Assignment: Copy out each line below containing "core".

Dataset entries:

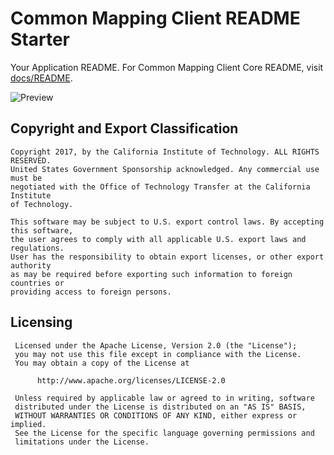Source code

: # Common Mapping Client README Starter

Your Application README. For Common Mapping Client Core README, visit [docs/README](https://github.jpl.nasa.gov/CommonMappingClient/cmc-core/blob/master/docs/core-docs/CORE_README.md).

![Preview](https://github.jpl.nasa.gov/CommonMappingClient/cmc-design/blob/master/screenshots/core.png)

## Copyright and Export Classification

```
Copyright 2017, by the California Institute of Technology. ALL RIGHTS RESERVED.
United States Government Sponsorship acknowledged. Any commercial use must be
negotiated with the Office of Technology Transfer at the California Institute
of Technology.

This software may be subject to U.S. export control laws. By accepting this software,
the user agrees to comply with all applicable U.S. export laws and regulations.
User has the responsibility to obtain export licenses, or other export authority
as may be required before exporting such information to foreign countries or
providing access to foreign persons.
```

## Licensing

```
 Licensed under the Apache License, Version 2.0 (the "License");
 you may not use this file except in compliance with the License.
 You may obtain a copy of the License at

      http://www.apache.org/licenses/LICENSE-2.0

 Unless required by applicable law or agreed to in writing, software
 distributed under the License is distributed on an "AS IS" BASIS,
 WITHOUT WARRANTIES OR CONDITIONS OF ANY KIND, either express or implied.
 See the License for the specific language governing permissions and
 limitations under the License.
 ```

Exercise answer:
Your Application README. For Common Mapping Client Core README, visit [docs/README](https://github.jpl.nasa.gov/CommonMappingClient/cmc-core/blob/master/docs/core-docs/CORE_README.md).
![Preview](https://github.jpl.nasa.gov/CommonMappingClient/cmc-design/blob/master/screenshots/core.png)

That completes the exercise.